• _Exercise aim_: Scan the entries below and report only how many lines contain "以前确实遇到过这种土豪".
[Opening Exercise material section]
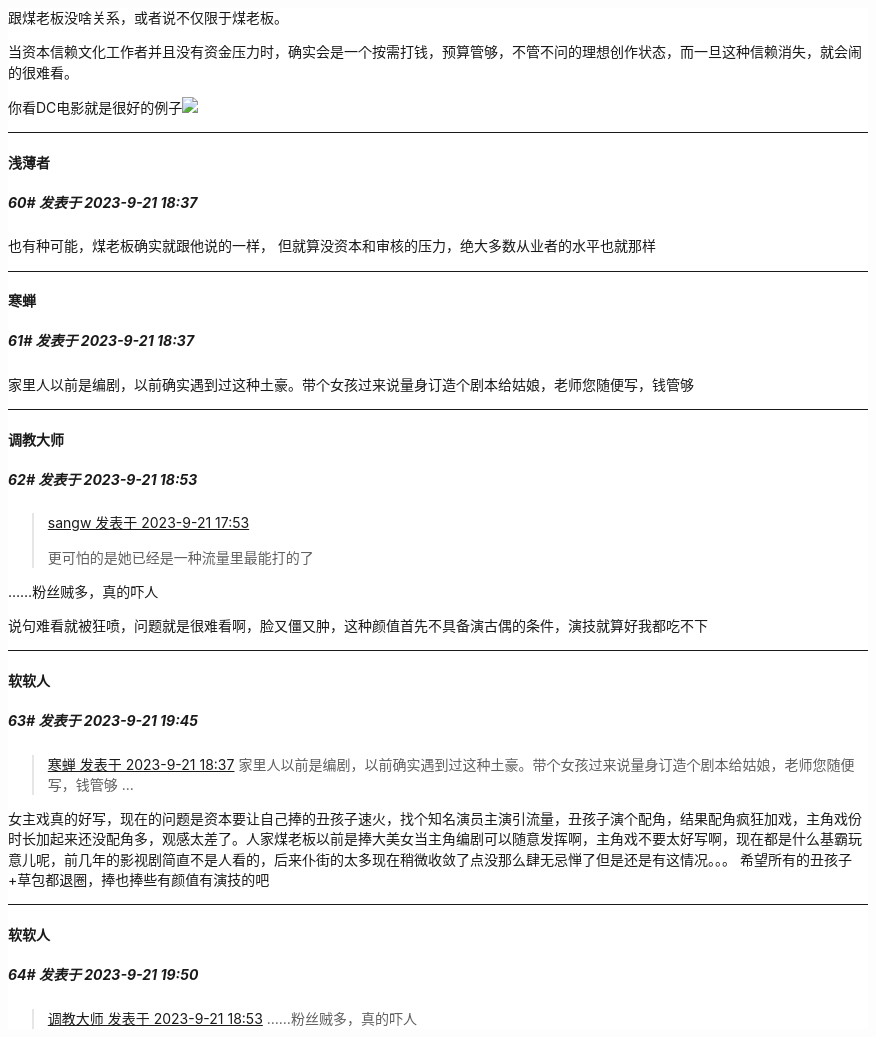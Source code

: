 跟煤老板没啥关系，或者说不仅限于煤老板。

当资本信赖文化工作者并且没有资金压力时，确实会是一个按需打钱，预算管够，不管不问的理想创作状态，而一旦这种信赖消失，就会闹的很难看。

你看DC电影就是很好的例子<img src="https://static.saraba1st.com/image/smiley/face2017/066.png" referrerpolicy="no-referrer">

*****

####  浅薄者  
##### 60#       发表于 2023-9-21 18:37

也有种可能，煤老板确实就跟他说的一样，
但就算没资本和审核的压力，绝大多数从业者的水平也就那样


*****

####  寒蝉  
##### 61#       发表于 2023-9-21 18:37

家里人以前是编剧，以前确实遇到过这种土豪。带个女孩过来说量身订造个剧本给姑娘，老师您随便写，钱管够


*****

####  调教大师  
##### 62#       发表于 2023-9-21 18:53

<blockquote><a href="httphttps://bbs.saraba1st.com/2b/forum.php?mod=redirect&amp;goto=findpost&amp;pid=62484539&amp;ptid=2153378" target="_blank">sangw 发表于 2023-9-21 17:53</a>

更可怕的是她已经是一种流量里最能打的了</blockquote>
……粉丝贼多，真的吓人

说句难看就被狂喷，问题就是很难看啊，脸又僵又肿，这种颜值首先不具备演古偶的条件，演技就算好我都吃不下


*****

####  软软人  
##### 63#       发表于 2023-9-21 19:45

<blockquote><a href="httphttps://bbs.saraba1st.com/2b/forum.php?mod=redirect&amp;goto=findpost&amp;pid=62485013&amp;ptid=2153378" target="_blank">寒蝉 发表于 2023-9-21 18:37</a>
家里人以前是编剧，以前确实遇到过这种土豪。带个女孩过来说量身订造个剧本给姑娘，老师您随便写，钱管够 ...</blockquote>
女主戏真的好写，现在的问题是资本要让自己捧的丑孩子速火，找个知名演员主演引流量，丑孩子演个配角，结果配角疯狂加戏，主角戏份时长加起来还没配角多，观感太差了。人家煤老板以前是捧大美女当主角编剧可以随意发挥啊，主角戏不要太好写啊，现在都是什么基霸玩意儿呢，前几年的影视剧简直不是人看的，后来仆街的太多现在稍微收敛了点没那么肆无忌惮了但是还是有这情况。。。
希望所有的丑孩子+草包都退圈，捧也捧些有颜值有演技的吧

*****

####  软软人  
##### 64#       发表于 2023-9-21 19:50

<blockquote><a href="httphttps://bbs.saraba1st.com/2b/forum.php?mod=redirect&amp;goto=findpost&amp;pid=62485163&amp;ptid=2153378" target="_blank">调教大师 发表于 2023-9-21 18:53</a>
……粉丝贼多，真的吓人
[Closing Exercise material section]
• _Solution to this problem_: 2